Doob's Lagrangian: A Sample-Efficient Variational Approach to Transition Path Sampling

TL;DR

This paper introduces a variational, sample-efficient method for transition path sampling in dynamical systems, reducing computational costs and improving feasibility in complex molecular and protein folding scenarios.

Contribution

It formulates Doob's h-transform as a variational optimization problem with a novel simulation-free training approach, enhancing efficiency over traditional methods.

Findings

Successfully finds transition paths in molecular simulations.

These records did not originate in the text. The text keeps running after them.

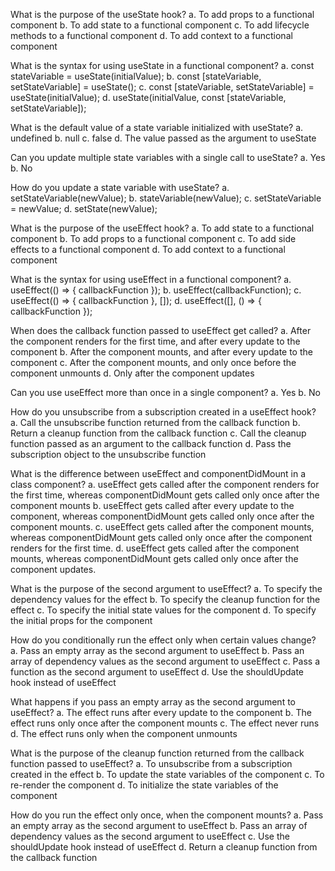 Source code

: What is the purpose of the useState hook?
    a. To add props to a functional component
    b. To add state to a functional component
    c. To add lifecycle methods to a functional component
    d. To add context to a functional component


What is the syntax for using useState in a functional component?
    a. const stateVariable = useState(initialValue);
    b. const [stateVariable, setStateVariable] = useState();
    c. const [stateVariable, setStateVariable] = useState(initialValue);
    d. useState(initialValue, const [stateVariable, setStateVariable]);


What is the default value of a state variable initialized with useState?
    a. undefined
    b. null
    c. false
    d. The value passed as the argument to useState


Can you update multiple state variables with a single call to useState?
    a. Yes
    b. No


How do you update a state variable with useState?
    a. setStateVariable(newValue);
    b. stateVariable(newValue);
    c. setStateVariable = newValue;
    d. setState(newValue);


What is the purpose of the useEffect hook?
    a. To add state to a functional component
    b. To add props to a functional component
    c. To add side effects to a functional component
    d. To add context to a functional component


What is the syntax for using useEffect in a functional component?
    a. useEffect(() => { callbackFunction });
    b. useEffect(callbackFunction);
    c. useEffect(() => { callbackFunction }, []);
    d. useEffect([], () => { callbackFunction });


When does the callback function passed to useEffect get called?
    a. After the component renders for the first time, and after every update to the component
    b. After the component mounts, and after every update to the component
    c. After the component mounts, and only once before the component unmounts
    d. Only after the component updates


Can you use useEffect more than once in a single component?
    a. Yes
    b. No


How do you unsubscribe from a subscription created in a useEffect hook?
    a. Call the unsubscribe function returned from the callback function
    b. Return a cleanup function from the callback function
    c. Call the cleanup function passed as an argument to the callback function
    d. Pass the subscription object to the unsubscribe function


What is the difference between useEffect and componentDidMount in a class component?
    a. useEffect gets called after the component renders for the first time, whereas componentDidMount gets called only once after the component mounts
    b. useEffect gets called after every update to the component, whereas componentDidMount gets called only once after the component mounts.
    c. useEffect gets called after the component mounts, whereas componentDidMount gets called only once after the component renders for the first time.
    d. useEffect gets called after the component mounts, whereas componentDidMount gets called only once after the component updates.


What is the purpose of the second argument to useEffect?
    a. To specify the dependency values for the effect
    b. To specify the cleanup function for the effect
    c. To specify the initial state values for the component
    d. To specify the initial props for the component


How do you conditionally run the effect only when certain values change?
    a. Pass an empty array as the second argument to useEffect
    b. Pass an array of dependency values as the second argument to useEffect
    c. Pass a function as the second argument to useEffect
    d. Use the shouldUpdate hook instead of useEffect


What happens if you pass an empty array as the second argument to useEffect?
    a. The effect runs after every update to the component
    b. The effect runs only once after the component mounts
    c. The effect never runs
    d. The effect runs only when the component unmounts


What is the purpose of the cleanup function returned from the callback function passed to useEffect?
    a. To unsubscribe from a subscription created in the effect
    b. To update the state variables of the component
    c. To re-render the component
    d. To initialize the state variables of the component


How do you run the effect only once, when the component mounts?
    a. Pass an empty array as the second argument to useEffect
    b. Pass an array of dependency values as the second argument to useEffect
    c. Use the shouldUpdate hook instead of useEffect
    d. Return a cleanup function from the callback function

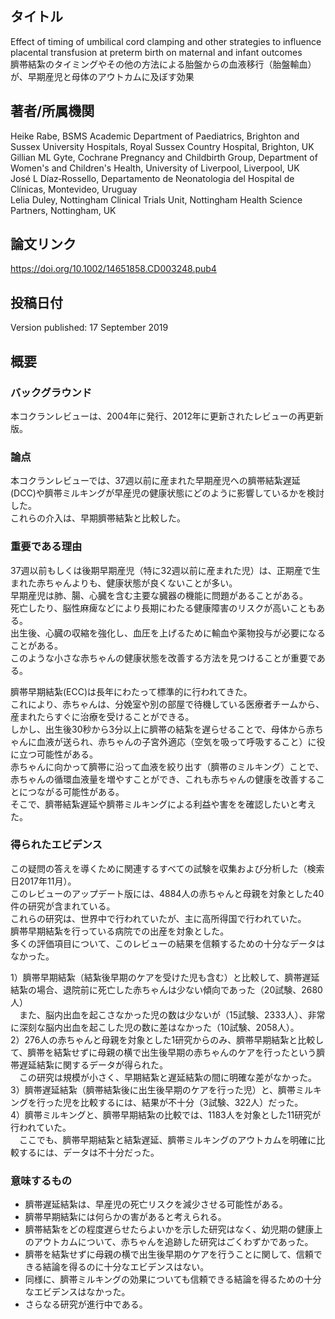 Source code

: ## タイトル
Effect of timing of umbilical cord clamping and other strategies to influence placental transfusion at preterm birth on maternal and infant outcomes  
臍帯結紮のタイミングやその他の方法による胎盤からの血液移行（胎盤輸血）が、早期産児と母体のアウトカムに及ぼす効果

## 著者/所属機関
Heike Rabe, BSMS Academic Department of Paediatrics, Brighton and Sussex University Hospitals, Royal Sussex Country Hospital, Brighton, UK  
Gillian ML Gyte, Cochrane Pregnancy and Childbirth Group, Department of Women's and Children's Health, University of Liverpool, Liverpool, UK  
José L Díaz‐Rossello, Departamento de Neonatologia del Hospital de Clínicas, Montevideo, Uruguay  
Lelia Duley, Nottingham Clinical Trials Unit, Nottingham Health Science Partners, Nottingham, UK

## 論文リンク
https://doi.org/10.1002/14651858.CD003248.pub4

## 投稿日付
Version published: 17 September 2019

## 概要
### バックグラウンド
本コクランレビューは、2004年に発行、2012年に更新されたレビューの再更新版。

### 論点
本コクランレビューでは、37週以前に産まれた早期産児への臍帯結紮遅延(DCC)や臍帯ミルキングが早産児の健康状態にどのように影響しているかを検討した。  
これらの介入は、早期臍帯結紮と比較した。

### 重要である理由
37週以前もしくは後期早期産児（特に32週以前に産まれた児）は、正期産で生まれた赤ちゃんよりも、健康状態が良くないことが多い。  
早期産児は肺、腸、心臓を含む主要な臓器の機能に問題があることがある。  
死亡したり、脳性麻痺などにより長期にわたる健康障害のリスクが高いこともある。  
出生後、心臓の収縮を強化し、血圧を上げるために輸血や薬物投与が必要になることがある。  
このような小さな赤ちゃんの健康状態を改善する方法を見つけることが重要である。  

臍帯早期結紮(ECC)は長年にわたって標準的に行われてきた。  
これにより、赤ちゃんは、分娩室や別の部屋で待機している医療者チームから、産まれたらすぐに治療を受けることができる。  
しかし、出生後30秒から3分以上に臍帯の結紮を遅らせることで、母体から赤ちゃんに血液が送られ、赤ちゃんの子宮外適応（空気を吸って呼吸すること）に役に立つ可能性がある。  
赤ちゃんに向かって臍帯に沿って血液を絞り出す（臍帯のミルキング）ことで、赤ちゃんの循環血液量を増やすことができ、これも赤ちゃんの健康を改善することにつながる可能性がある。  
そこで、臍帯結紮遅延や臍帯ミルキングによる利益や害をを確認したいと考えた。

### 得られたエビデンス
この疑問の答えを導くために関連するすべての試験を収集および分析した（検索日2017年11月）。  
このレビューのアップデート版には、4884人の赤ちゃんと母親を対象とした40件の研究が含まれている。  
これらの研究は、世界中で行われていたが、主に高所得国で行われていた。  
臍帯早期結紮を行っている病院での出産を対象とした。  
多くの評価項目について、このレビューの結果を信頼するための十分なデータはなかった。  

1）臍帯早期結紮（結紮後早期のケアを受けた児も含む）と比較して、臍帯遅延結紮の場合、退院前に死亡した赤ちゃんは少ない傾向であった（20試験、2680人）  
　また、脳内出血を起こさなかった児の数は少ないが（15試験、2333人）、非常に深刻な脳内出血を起こした児の数に差はなかった（10試験、2058人）。  
2）276人の赤ちゃんと母親を対象とした1研究からのみ、臍帯早期結紮と比較して、臍帯を結紮せずに母親の横で出生後早期の赤ちゃんのケアを行ったという臍帯遅延結紮に関するデータが得られた。  
　この研究は規模が小さく、早期結紮と遅延結紮の間に明確な差がなかった。  
3）臍帯遅延結紮（臍帯結紮後に出生後早期のケアを行った児）と、臍帯ミルキングを行った児を比較するには、結果が不十分（3試験、322人）だった。  
4）臍帯ミルキングと、臍帯早期結紮の比較では、1183人を対象とした11研究が行われていた。  
　ここでも、臍帯早期結紮と結紮遅延、臍帯ミルキングのアウトカムを明確に比較するには、データは不十分だった。

### 意味するもの
* 臍帯遅延結紮は、早産児の死亡リスクを減少させる可能性がある。
* 臍帯早期結紮には何らかの害があると考えられる。
* 臍帯結紮をどの程度遅らせたらよいかを示した研究はなく、幼児期の健康上のアウトカムについて、赤ちゃんを追跡した研究はごくわずかであった。
* 臍帯を結紮せずに母親の横で出生後早期のケアを行うことに関して、信頼できる結論を得るのに十分なエビデンスはない。
* 同様に、臍帯ミルキングの効果についても信頼できる結論を得るための十分なエビデンスはなかった。
* さらなる研究が進行中である。
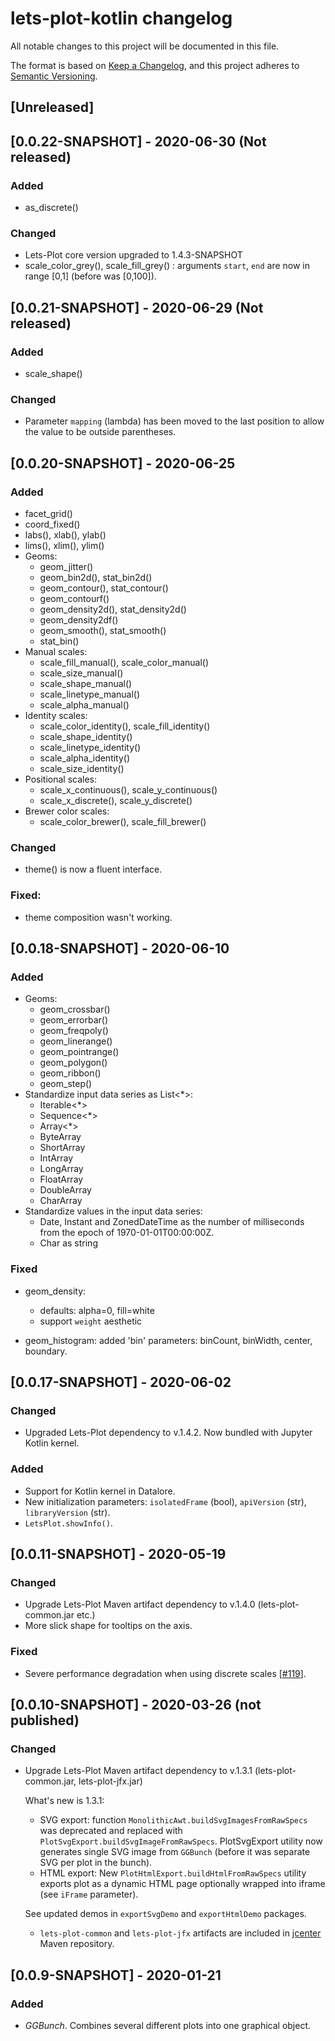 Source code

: # lets-plot-kotlin changelog

All notable changes to this project will be documented in this file.

The format is based on [Keep a Changelog](https://keepachangelog.com/en/1.0.0/),
and this project adheres to [Semantic Versioning](https://semver.org/spec/v2.0.0.html).

## [Unreleased]

## [0.0.22-SNAPSHOT] - 2020-06-30 (Not released)
### Added
- as_discrete()

### Changed
- Lets-Plot core version upgraded to 1.4.3-SNAPSHOT
- scale_color_grey(), scale_fill_grey() : arguments `start`, `end` are now in range [0,1] (before was [0,100]).

## [0.0.21-SNAPSHOT] - 2020-06-29 (Not released)
### Added
- scale_shape()

### Changed
- Parameter `mapping` (lambda) has been moved to the last position to allow the value to be outside parentheses.

## [0.0.20-SNAPSHOT] - 2020-06-25
### Added
- facet_grid() 
- coord_fixed()
- labs(), xlab(), ylab()
- lims(), xlim(), ylim()
- Geoms:
    - geom_jitter()
    - geom_bin2d(), stat_bin2d()
    - geom_contour(), stat_contour()
    - geom_contourf()
    - geom_density2d(), stat_density2d()
    - geom_density2df()
    - geom_smooth(), stat_smooth()
    - stat_bin()
- Manual scales:
    - scale_fill_manual(), scale_color_manual()
    - scale_size_manual()
    - scale_shape_manual()
    - scale_linetype_manual()
    - scale_alpha_manual()
- Identity scales:
    - scale_color_identity(), scale_fill_identity()
    - scale_shape_identity()
    - scale_linetype_identity()
    - scale_alpha_identity()
    - scale_size_identity()
- Positional scales:
    - scale_x_continuous(), scale_y_continuous()
    - scale_x_discrete(), scale_y_discrete()
- Brewer color scales:
    - scale_color_brewer(), scale_fill_brewer()
 
### Changed
- theme() is now a fluent interface.

### Fixed:
- theme composition wasn't working.

## [0.0.18-SNAPSHOT] - 2020-06-10
### Added
- Geoms:
    - geom_crossbar()
    - geom_errorbar()
    - geom_freqpoly()
    - geom_linerange()
    - geom_pointrange()
    - geom_polygon()
    - geom_ribbon()
    - geom_step()    
- Standardize input data series as List<*>:
    - Iterable<*>
    - Sequence<*>
    - Array<*>
    - ByteArray
    - ShortArray
    - IntArray
    - LongArray
    - FloatArray
    - DoubleArray
    - CharArray
- Standardize values in the input data series:
    - Date, Instant and ZonedDateTime as the number of milliseconds from the epoch of 1970-01-01T00:00:00Z.
    - Char as string

### Fixed
- geom_density: 
    - defaults: alpha=0, fill=white
    - support `weight` aesthetic

- geom_histogram: added 'bin' parameters: binCount, binWidth, center, boundary.

## [0.0.17-SNAPSHOT] - 2020-06-02
### Changed
- Upgraded Lets-Plot dependency to v.1.4.2. Now bundled with Jupyter Kotlin kernel. 

### Added
- Support for Kotlin kernel in Datalore.
- New initialization parameters: `isolatedFrame` (bool), `apiVersion` (str), `libraryVersion` (str).
- `LetsPlot.showInfo()`.
 

## [0.0.11-SNAPSHOT] - 2020-05-19
### Changed
- Upgrade Lets-Plot Maven artifact dependency to v.1.4.0 (lets-plot-common.jar etc.)
- More slick shape for tooltips on the axis.

### Fixed
 - Severe performance degradation when using discrete scales [[#119](https://github.com/JetBrains/lets-plot/issues/119)].


## [0.0.10-SNAPSHOT] - 2020-03-26 (not published)
### Changed
- Upgrade Lets-Plot Maven artifact dependency to v.1.3.1 (lets-plot-common.jar, lets-plot-jfx.jar)
  
  What's new is 1.3.1:
    - SVG export: function `MonolithicAwt.buildSvgImagesFromRawSpecs` was deprecated and replaced with  
    `PlotSvgExport.buildSvgImageFromRawSpecs`. PlotSvgExport utility now generates single SVG image from `GGBunch` 
    (before it was separate SVG per plot in the bunch).
    - HTML export: New `PlotHtmlExport.buildHtmlFromRawSpecs` utility exports plot as a dynamic HTML page optionally
      wrapped into iframe (see `iFrame` parameter). 
    
    See updated demos in `exportSvgDemo` and `exportHtmlDemo` packages.  
    
    - `lets-plot-common` and `lets-plot-jfx` artifacts are included in [jcenter](https://bintray.com/bintray/jcenter) Maven repository.


## [0.0.9-SNAPSHOT] - 2020-01-21
### Added
- *GGBunch*. Combines several different plots into one graphical object.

Reduces reliance on expensive trajectory simulations.

Demonstrates effectiveness in protein folding tasks.

Abstract

Rare event sampling in dynamical systems is a fundamental problem arising in the natural sciences, which poses significant computational challenges due to an exponentially large space of trajectories. For settings where the dynamical system of interest follows a Brownian motion with known drift, the question of conditioning the process to reach a given endpoint or desired rare event is definitively answered by Doob's h-transform. However, the naive estimation of this transform is infeasible, as it requires simulating sufficiently many forward trajectories to estimate rare event probabilities. In this work, we propose a variational formulation of Doob's h-transform as an optimization problem over trajectories between a given initial point and the desired ending point. To solve this optimization, we propose a simulation-free training objective with a model parameterization that imposes the desired boundary conditions by design. Our approach significantly reduces the search space over trajectories and avoids expensive trajectory simulation and inefficient importance sampling estimators which are required in existing methods. We demonstrate the ability of our method to find feasible transition paths on real-world molecular simulation and protein folding tasks.